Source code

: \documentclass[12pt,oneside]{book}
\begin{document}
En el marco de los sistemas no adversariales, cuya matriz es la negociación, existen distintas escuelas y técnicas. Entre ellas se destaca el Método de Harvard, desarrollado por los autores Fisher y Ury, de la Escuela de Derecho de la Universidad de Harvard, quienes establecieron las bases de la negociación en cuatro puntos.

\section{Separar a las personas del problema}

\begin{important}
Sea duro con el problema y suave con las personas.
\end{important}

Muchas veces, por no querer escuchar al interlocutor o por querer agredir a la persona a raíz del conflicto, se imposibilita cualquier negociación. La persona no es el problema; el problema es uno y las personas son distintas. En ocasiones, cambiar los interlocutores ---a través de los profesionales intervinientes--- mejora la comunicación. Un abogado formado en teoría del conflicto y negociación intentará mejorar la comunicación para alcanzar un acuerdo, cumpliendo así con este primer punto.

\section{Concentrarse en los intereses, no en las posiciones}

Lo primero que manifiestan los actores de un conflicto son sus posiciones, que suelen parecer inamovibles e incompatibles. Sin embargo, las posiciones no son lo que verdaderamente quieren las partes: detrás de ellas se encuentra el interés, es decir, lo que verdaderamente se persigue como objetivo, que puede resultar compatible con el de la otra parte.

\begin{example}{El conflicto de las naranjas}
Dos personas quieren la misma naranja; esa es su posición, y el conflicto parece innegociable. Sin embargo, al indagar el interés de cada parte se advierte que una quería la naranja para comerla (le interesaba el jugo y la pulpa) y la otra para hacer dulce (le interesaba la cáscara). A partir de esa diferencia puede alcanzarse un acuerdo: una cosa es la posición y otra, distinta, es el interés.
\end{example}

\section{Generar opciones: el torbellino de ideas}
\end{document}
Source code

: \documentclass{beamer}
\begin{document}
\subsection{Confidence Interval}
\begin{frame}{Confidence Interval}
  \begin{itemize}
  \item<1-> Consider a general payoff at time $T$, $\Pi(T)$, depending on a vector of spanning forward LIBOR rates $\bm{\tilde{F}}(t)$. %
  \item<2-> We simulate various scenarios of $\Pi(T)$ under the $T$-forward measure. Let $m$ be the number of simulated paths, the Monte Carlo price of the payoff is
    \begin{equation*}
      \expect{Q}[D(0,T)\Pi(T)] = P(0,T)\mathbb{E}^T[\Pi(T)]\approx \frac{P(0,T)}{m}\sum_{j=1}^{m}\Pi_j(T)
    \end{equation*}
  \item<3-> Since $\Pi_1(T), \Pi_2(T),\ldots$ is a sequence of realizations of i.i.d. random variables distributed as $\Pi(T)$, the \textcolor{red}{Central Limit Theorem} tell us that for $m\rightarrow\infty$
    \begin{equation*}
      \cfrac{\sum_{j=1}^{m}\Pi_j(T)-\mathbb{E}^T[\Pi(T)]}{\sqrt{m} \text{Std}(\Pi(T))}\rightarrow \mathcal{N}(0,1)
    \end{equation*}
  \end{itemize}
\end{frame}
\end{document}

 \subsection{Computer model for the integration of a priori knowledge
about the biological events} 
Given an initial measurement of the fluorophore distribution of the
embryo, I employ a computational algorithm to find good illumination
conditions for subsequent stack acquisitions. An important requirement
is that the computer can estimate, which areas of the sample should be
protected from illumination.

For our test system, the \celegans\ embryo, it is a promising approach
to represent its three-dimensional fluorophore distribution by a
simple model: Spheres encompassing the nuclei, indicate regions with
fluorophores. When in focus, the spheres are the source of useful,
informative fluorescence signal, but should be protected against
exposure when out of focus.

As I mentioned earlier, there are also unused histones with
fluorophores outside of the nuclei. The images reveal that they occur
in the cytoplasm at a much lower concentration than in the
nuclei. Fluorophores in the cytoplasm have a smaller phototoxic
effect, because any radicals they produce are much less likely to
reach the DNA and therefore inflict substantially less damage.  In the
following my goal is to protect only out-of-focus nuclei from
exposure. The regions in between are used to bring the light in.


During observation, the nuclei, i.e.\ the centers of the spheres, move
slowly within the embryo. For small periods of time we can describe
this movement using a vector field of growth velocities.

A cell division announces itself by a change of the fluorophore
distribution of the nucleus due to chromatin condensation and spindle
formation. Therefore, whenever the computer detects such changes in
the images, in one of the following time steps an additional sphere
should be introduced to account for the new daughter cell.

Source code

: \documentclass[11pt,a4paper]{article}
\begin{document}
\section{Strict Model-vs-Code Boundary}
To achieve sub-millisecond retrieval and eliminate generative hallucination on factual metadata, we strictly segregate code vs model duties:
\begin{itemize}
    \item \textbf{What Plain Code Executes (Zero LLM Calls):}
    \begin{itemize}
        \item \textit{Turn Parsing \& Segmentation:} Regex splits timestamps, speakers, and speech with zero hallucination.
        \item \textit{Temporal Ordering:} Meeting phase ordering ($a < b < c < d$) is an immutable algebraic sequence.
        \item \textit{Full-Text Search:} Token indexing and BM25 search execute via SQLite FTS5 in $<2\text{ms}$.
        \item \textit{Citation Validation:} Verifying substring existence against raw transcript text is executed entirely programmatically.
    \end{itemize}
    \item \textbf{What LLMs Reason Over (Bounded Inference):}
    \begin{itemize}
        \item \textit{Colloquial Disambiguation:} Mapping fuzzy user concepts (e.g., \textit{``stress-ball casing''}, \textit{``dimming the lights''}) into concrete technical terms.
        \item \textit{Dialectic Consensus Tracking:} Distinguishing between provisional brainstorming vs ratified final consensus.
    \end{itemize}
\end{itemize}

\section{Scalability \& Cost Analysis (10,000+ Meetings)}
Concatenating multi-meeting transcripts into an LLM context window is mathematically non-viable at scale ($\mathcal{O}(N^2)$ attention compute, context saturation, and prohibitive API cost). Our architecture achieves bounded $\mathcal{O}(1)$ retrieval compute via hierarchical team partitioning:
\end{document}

■ ■ ■ ■ ■

PROBLEM TO WORK ON |
Within the entries above, find each line where "What" appears; copy every one.

TASK SOLUTION |
    \item \textbf{What Plain Code Executes (Zero LLM Calls):}
    \item \textbf{What LLMs Reason Over (Bounded Inference):}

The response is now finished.